Y-12 and UT Partner to Recruit Top Students to UT MBA Program
A unique partnership between the UT College of Business Administration and B&W Y-12 promises to attract exceptional students to UT's full-time MBA program and enhance business development efforts at the Y-12 National Security Complex in Oak Ridge, Tennessee. The unique partnership was recently featured in the "New and Notable" section of "Today's Campus Online.” You can read that story by clicking on this link.
"The Career Advantage Program is the first time we've partnered with an organization to help identify top potential candidates for our program," said Amy Cathey, executive director of UT's full-time MBA program. "We hope it serves as a model for future business partnerships."
Through the Career Advantage Program, Y-12 is offering employment to up to five prospective students before they enroll in the full-time MBA program. Previously, Y-12 offered part-time internships to several students after they enrolled.
"In this new collaboration, identified students simultaneously interview with us for acceptance into the program while they interview with Y-12 for employment," Cathey said.
Selected MBA students receive a tuition waiver and small stipend, which makes the program particularly attractive to out-of-state students.
"We need to attract top talent to ensure that our operations benefit from the best management thinking available, and letting MBA students work for us while they're getting a great education at UT Knoxville already has yielded excellent results for us," said Darrel Kohlhorst, president and general manager of B&W Y-12, which operates Y-12 for the National Nuclear Security Administration.

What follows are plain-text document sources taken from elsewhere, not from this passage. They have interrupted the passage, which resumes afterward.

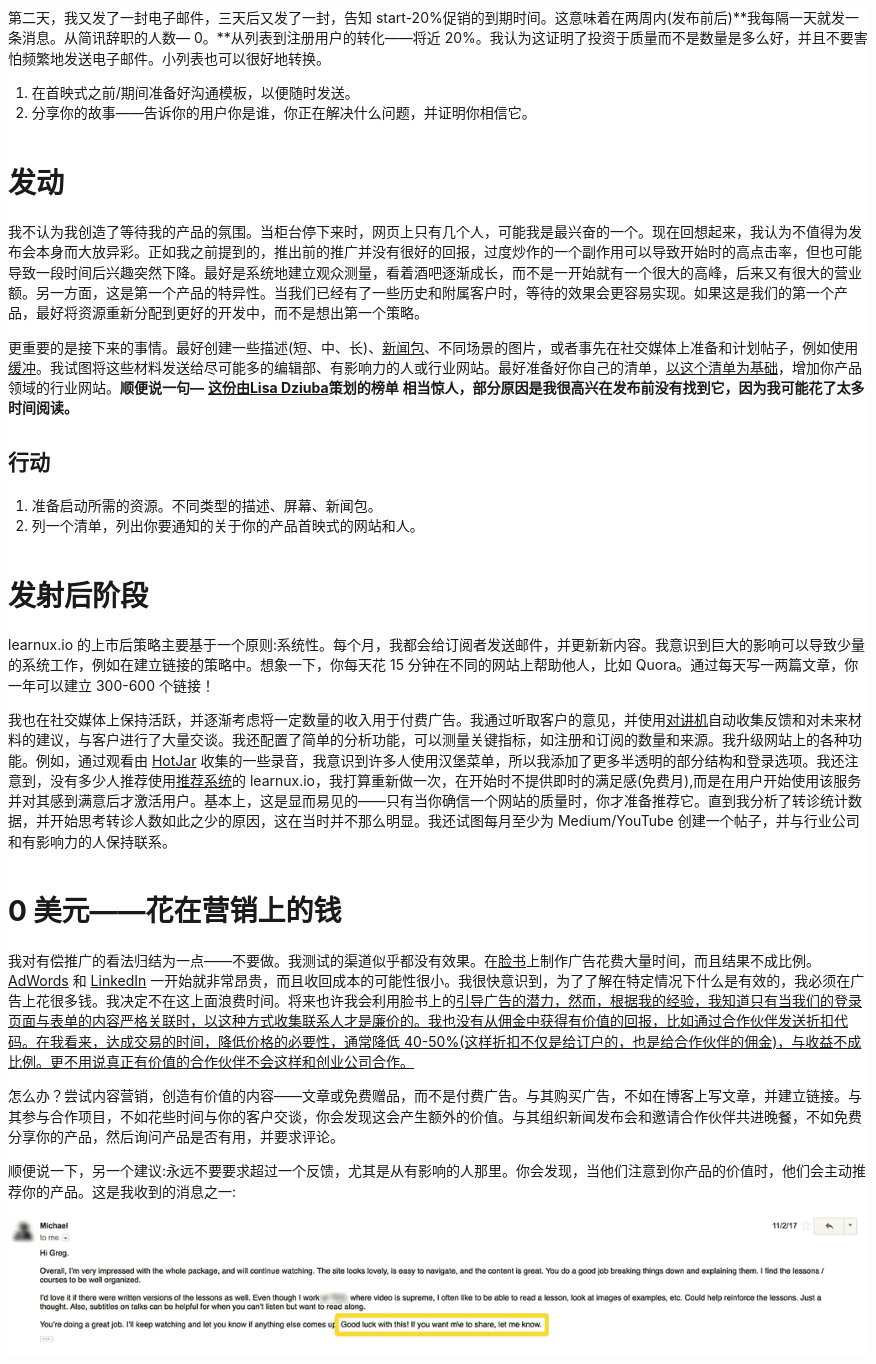 第二天，我又发了一封电子邮件，三天后又发了一封，告知 start-20%促销的到期时间。这意味着在两周内(发布前后)**我每隔一天就发一条消息。从简讯辞职的人数— 0。**从列表到注册用户的转化——将近 20%。我认为这证明了投资于质量而不是数量是多么好，并且不要害怕频繁地发送电子邮件。小列表也可以很好地转换。

1.  在首映式之前/期间准备好沟通模板，以便随时发送。
2.  分享你的故事——告诉你的用户你是谁，你正在解决什么问题，并证明你相信它。

# 发动

我不认为我创造了等待我的产品的氛围。当柜台停下来时，网页上只有几个人，可能我是最兴奋的一个。现在回想起来，我认为不值得为发布会本身而大放异彩。正如我之前提到的，推出前的推广并没有很好的回报，过度炒作的一个副作用可以导致开始时的高点击率，但也可能导致一段时间后兴趣突然下降。最好是系统地建立观众测量，看着酒吧逐渐成长，而不是一开始就有一个很大的高峰，后来又有很大的营业额。另一方面，这是第一个产品的特异性。当我们已经有了一些历史和附属客户时，等待的效果会更容易实现。如果这是我们的第一个产品，最好将资源重新分配到更好的开发中，而不是想出第一个策略。

更重要的是接下来的事情。最好创建一些描述(短、中、长)、[新闻包](https://www.dropbox.com/s/z8rsvtsilfdvl44/learn-ux-press-release.pdf?dl=0)、不同场景的图片，或者事先在社交媒体上准备和计划帖子，例如使用[缓冲](https://buffer.com/)。我试图将这些材料发送给尽可能多的编辑部、有影响力的人或行业网站。最好准备好你自己的清单，[以这个清单为基础](https://submit.co/)，增加你产品领域的行业网站。**顺便说一句—** [**这份由**](https://github.com/LisaDziuba/Marketing-for-Engineers)[**Lisa Dziuba**](https://medium.com/u/9f7968241d53?source=post_page-----2a3fa1eae8f--------------------------------)**策划的榜单** **相当惊人，部分原因是我很高兴在发布前没有找到它，因为我可能花了太多时间阅读。**

## 行动

1.  准备启动所需的资源。不同类型的描述、屏幕、新闻包。
2.  列一个清单，列出你要通知的关于你的产品首映式的网站和人。

# 发射后阶段

learnux.io 的上市后策略主要基于一个原则:系统性。每个月，我都会给订阅者发送邮件，并更新新内容。我意识到巨大的影响可以导致少量的系统工作，例如在建立链接的策略中。想象一下，你每天花 15 分钟在不同的网站上帮助他人，比如 Quora。通过每天写一两篇文章，你一年可以建立 300-600 个链接！

我也在社交媒体上保持活跃，并逐渐考虑将一定数量的收入用于付费广告。我通过听取客户的意见，并使用[对讲机](https://www.intercom.com/)自动收集反馈和对未来材料的建议，与客户进行了大量交谈。我还配置了简单的分析功能，可以测量关键指标，如注册和订阅的数量和来源。我升级网站上的各种功能。例如，通过观看由 [HotJar](https://www.hotjar.com/) 收集的一些录音，我意识到许多人使用汉堡菜单，所以我添加了更多半透明的部分结构和登录选项。我还注意到，没有多少人推荐使用[推荐系统](http://learnux.io/referrals/)的 learnux.io，我打算重新做一次，在开始时不提供即时的满足感(免费月),而是在用户开始使用该服务并对其感到满意后才激活用户。基本上，这是显而易见的——只有当你确信一个网站的质量时，你才准备推荐它。直到我分析了转诊统计数据，并开始思考转诊人数如此之少的原因，这在当时并不那么明显。我还试图每月至少为 Medium/YouTube 创建一个帖子，并与行业公司和有影响力的人保持联系。

# 0 美元——花在营销上的钱

我对有偿推广的看法归结为一点——不要做。我测试的渠道似乎都没有效果。在[脸书](https://www.facebook.com/)上制作广告花费大量时间，而且结果不成比例。 [AdWords](https://adwords.google.com/home/) 和 [LinkedIn](https://www.linkedin.com/) 一开始就非常昂贵，而且收回成本的可能性很小。我很快意识到，为了了解在特定情况下什么是有效的，我必须在广告上花很多钱。我决定不在这上面浪费时间。将来也许我会利用脸书上的[引导广告的潜力，然而，根据我的经验，我知道只有当我们的登录页面与表单的内容严格关联时，以这种方式收集联系人才是廉价的。我也没有从佣金中获得有价值的回报，比如通过合作伙伴发送折扣代码。在我看来，达成交易的时间，降低价格的必要性，通常降低 40-50%(这样折扣不仅是给订户的，也是给合作伙伴的佣金)，与收益不成比例。更不用说真正有价值的合作伙伴不会这样和创业公司合作。](https://www.facebook.com/business/help/1462876307360828)

怎么办？尝试内容营销，创造有价值的内容——文章或免费赠品，而不是付费广告。与其购买广告，不如在博客上写文章，并建立链接。与其参与合作项目，不如花些时间与你的客户交谈，你会发现这会产生额外的价值。与其组织新闻发布会和邀请合作伙伴共进晚餐，不如免费分享你的产品，然后询问产品是否有用，并要求评论。

顺便说一下，另一个建议:永远不要要求超过一个反馈，尤其是从有影响的人那里。你会发现，当他们注意到你产品的价值时，他们会主动推荐你的产品。这是我收到的消息之一:

![](img/fbb56e3b4364dd4471da8a006536e8dd.png)
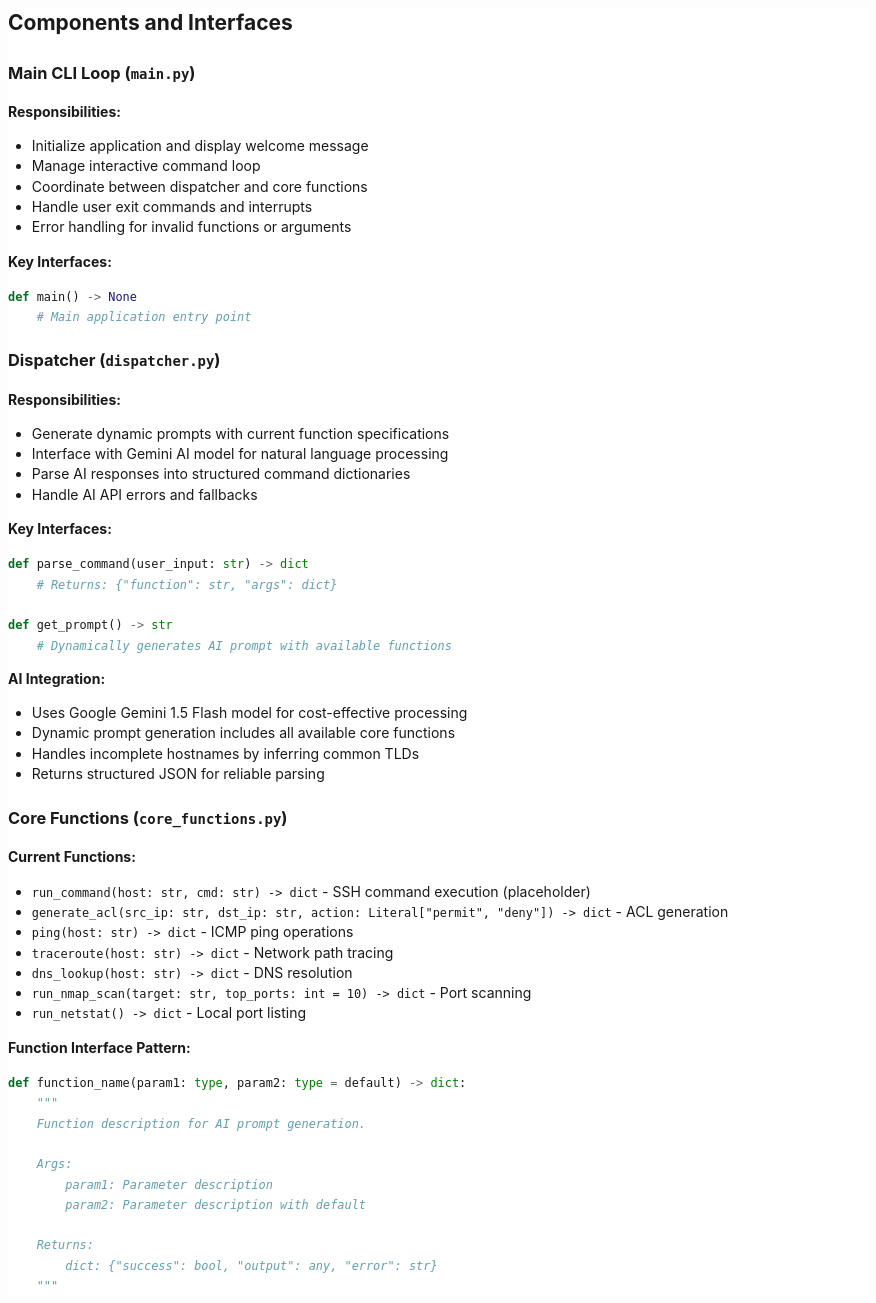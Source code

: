 ## Components and Interfaces

### Main CLI Loop (`main.py`)

**Responsibilities:**
- Initialize application and display welcome message
- Manage interactive command loop
- Coordinate between dispatcher and core functions
- Handle user exit commands and interrupts
- Error handling for invalid functions or arguments

**Key Interfaces:**
```python
def main() -> None
    # Main application entry point
```

### Dispatcher (`dispatcher.py`)

**Responsibilities:**
- Generate dynamic prompts with current function specifications
- Interface with Gemini AI model for natural language processing
- Parse AI responses into structured command dictionaries
- Handle AI API errors and fallbacks

**Key Interfaces:**
```python
def parse_command(user_input: str) -> dict
    # Returns: {"function": str, "args": dict}

def get_prompt() -> str
    # Dynamically generates AI prompt with available functions
```

**AI Integration:**
- Uses Google Gemini 1.5 Flash model for cost-effective processing
- Dynamic prompt generation includes all available core functions
- Handles incomplete hostnames by inferring common TLDs
- Returns structured JSON for reliable parsing

### Core Functions (`core_functions.py`)

**Current Functions:**
- `run_command(host: str, cmd: str) -> dict` - SSH command execution (placeholder)
- `generate_acl(src_ip: str, dst_ip: str, action: Literal["permit", "deny"]) -> dict` - ACL generation
- `ping(host: str) -> dict` - ICMP ping operations
- `traceroute(host: str) -> dict` - Network path tracing
- `dns_lookup(host: str) -> dict` - DNS resolution
- `run_nmap_scan(target: str, top_ports: int = 10) -> dict` - Port scanning
- `run_netstat() -> dict` - Local port listing

**Function Interface Pattern:**
```python
def function_name(param1: type, param2: type = default) -> dict:
    """
    Function description for AI prompt generation.
    
    Args:
        param1: Parameter description
        param2: Parameter description with default
        
    Returns:
        dict: {"success": bool, "output": any, "error": str}
    """
```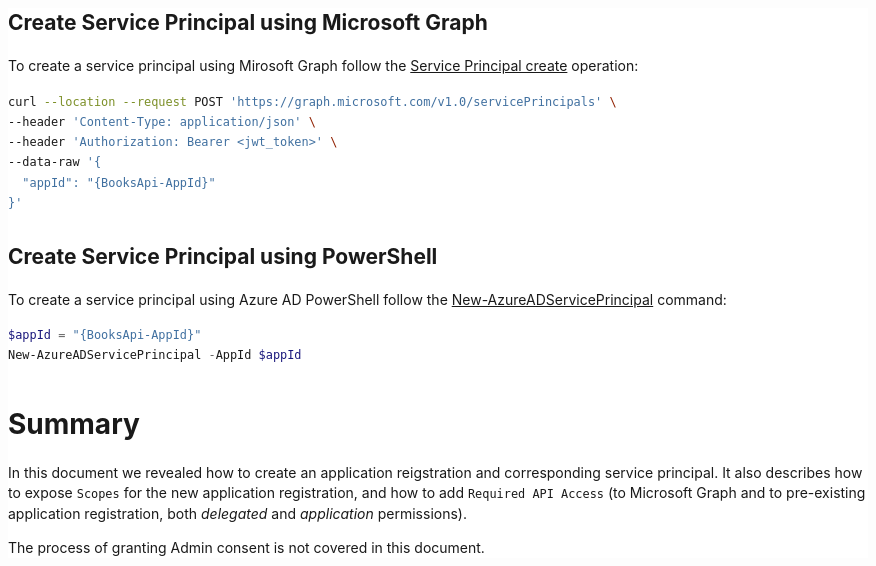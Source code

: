 ## Create Service Principal using Microsoft Graph

To create a service principal using Mirosoft Graph follow the [Service Principal create](https://bit.ly/2ZmnhEw) operation:

```bash
curl --location --request POST 'https://graph.microsoft.com/v1.0/servicePrincipals' \
--header 'Content-Type: application/json' \
--header 'Authorization: Bearer <jwt_token>' \
--data-raw '{
  "appId": "{BooksApi-AppId}"
}'
```

## Create Service Principal using PowerShell

To create a service principal using Azure AD PowerShell follow the [New-AzureADServicePrincipal](https://bit.ly/30ZZo6P) command:

```PowerShell
$appId = "{BooksApi-AppId}"
New-AzureADServicePrincipal -AppId $appId
```

# Summary
In this document we revealed how to create an application reigstration and corresponding service principal. It also describes how to expose `Scopes` for the new application registration, and how to add `Required API Access` (to Microsoft Graph and to pre-existing application registration, both *delegated* and *application* permissions).

The process of granting Admin consent is not covered in this document.
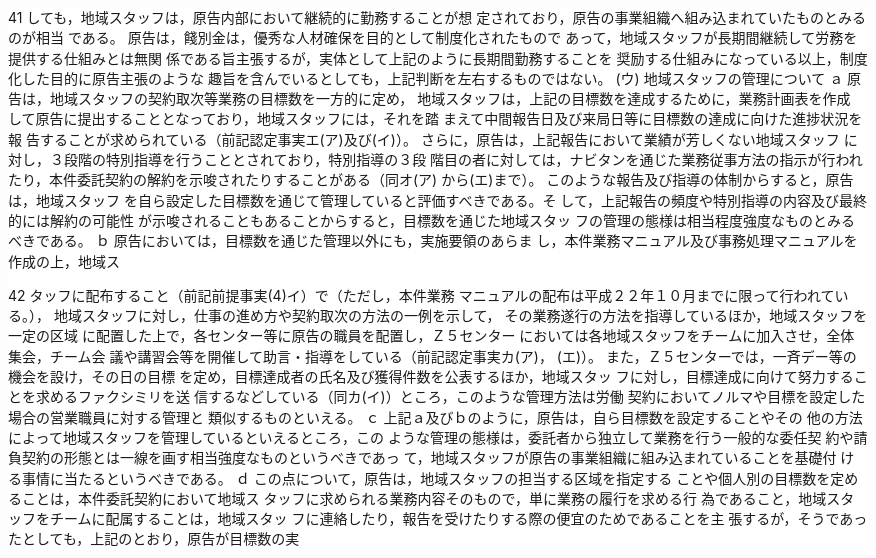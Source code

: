 41
しても，地域スタッフは，原告内部において継続的に勤務することが想
定されており，原告の事業組織へ組み込まれていたものとみるのが相当
である。 
      原告は，餞別金は，優秀な人材確保を目的として制度化されたもので
あって，地域スタッフが長期間継続して労務を提供する仕組みとは無関
係である旨主張するが，実体として上記のように長期間勤務することを
奨励する仕組みになっている以上，制度化した目的に原告主張のような
趣旨を含んでいるとしても，上記判断を左右するものではない。 
    (ウ) 地域スタッフの管理について 
     ａ 原告は，地域スタッフの契約取次等業務の目標数を一方的に定め，
地域スタッフは，上記の目標数を達成するために，業務計画表を作成
して原告に提出することとなっており，地域スタッフには，それを踏
まえて中間報告日及び来局日等に目標数の達成に向けた進捗状況を報
告することが求められている（前記認定事実エ(ア)及び(イ)）。 
       さらに，原告は，上記報告において業績が芳しくない地域スタッフ
に対し，３段階の特別指導を行うこととされており，特別指導の３段
階目の者に対しては，ナビタンを通じた業務従事方法の指示が行われ
たり，本件委託契約の解約を示唆されたりすることがある（同オ(ア)
から(エ)まで）。 
       このような報告及び指導の体制からすると，原告は，地域スタッフ
を自ら設定した目標数を通じて管理していると評価すべきである。そ
して，上記報告の頻度や特別指導の内容及び最終的には解約の可能性
が示唆されることもあることからすると，目標数を通じた地域スタッ
フの管理の態様は相当程度強度なものとみるべきである。 
     ｂ 原告においては，目標数を通じた管理以外にも，実施要領のあらま
し，本件業務マニュアル及び事務処理マニュアルを作成の上，地域ス
 
42
タッフに配布すること（前記前提事実(4)イ）で（ただし，本件業務
マニュアルの配布は平成２２年１０月までに限って行われている。），
地域スタッフに対し，仕事の進め方や契約取次の方法の一例を示して，
その業務遂行の方法を指導しているほか，地域スタッフを一定の区域
に配置した上で，各センター等に原告の職員を配置し，Ｚ５センター
においては各地域スタッフをチームに加入させ，全体集会，チーム会
議や講習会等を開催して助言・指導をしている（前記認定事実カ(ア)，
(エ)）。 
 また，Ｚ５センターでは，一斉デー等の機会を設け，その日の目標
を定め，目標達成者の氏名及び獲得件数を公表するほか，地域スタッ
フに対し，目標達成に向けて努力することを求めるファクシミリを送
信するなどしている（同カ(イ)）ところ，このような管理方法は労働
契約においてノルマや目標を設定した場合の営業職員に対する管理と
類似するものといえる。 
ｃ 上記ａ及びｂのように，原告は，自ら目標数を設定することやその
他の方法によって地域スタッフを管理しているといえるところ，この
ような管理の態様は，委託者から独立して業務を行う一般的な委任契
約や請負契約の形態とは一線を画す相当強度なものというべきであっ
て，地域スタッフが原告の事業組織に組み込まれていることを基礎付
ける事情に当たるというべきである。 
ｄ この点について，原告は，地域スタッフの担当する区域を指定する
ことや個人別の目標数を定めることは，本件委託契約において地域ス
タッフに求められる業務内容そのもので，単に業務の履行を求める行
為であること，地域スタッフをチームに配属することは，地域スタッ
フに連絡したり，報告を受けたりする際の便宜のためであることを主
張するが，そうであったとしても，上記のとおり，原告が目標数の実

Students work at Y-12 for the program's three semesters and a summer internship. During the academic year, the students’ Y-12 work commitment is approximately 12 hours per week. During the summer when there are no MBA classes, the students work full-time at Y-12.
In addition to developing contacts with a diverse array of businesses and business leaders, from start-ups to Fortune 500 companies, students work with Y-12 senior managers, perform market research, and collaborate with Y-12 staff to determine the commercial potential of Y-12 technologies.
"Y-12 is helping us make offers to outstanding students who might otherwise not have considered UT Knoxville," Cathey said. "Y-12 is offering these students the experience to work in a unique research and technologically focused national security environment that is transferable to any organization."
UT Knoxville students who have worked at Y-12 have helped to find the best way to site a new warehouse, analyzed business and financial data to identify the best measures of business performance, and helped to formalize the review process for licensable technologies.
"My graduate assistantship at Y-12 has permitted me to apply the concepts and teachings learned in the MBA program to the real world," said Michael Bowman, UT MBA class of 2010. "Also, Y-12 has a real teamwork atmosphere that mirrors the attitude found in the program."
Cathey noted the partnership has already had positive results. One of the MBAs who interned with Y-12 last year was hired by Y-12, and another student became president of a small local business.
Y-12 is a large manufacturing complex with responsibilities that include stewardship of the nation's nuclear weapons arsenal, provision of fuel to the nuclear Navy and provision of material for peacetime uses such as fuel for commercial and research reactors and the production of medical isotopes. In fulfilling its missions, Y-12 also develops technologies, processes and equipment that can benefit other government entities and the private sector.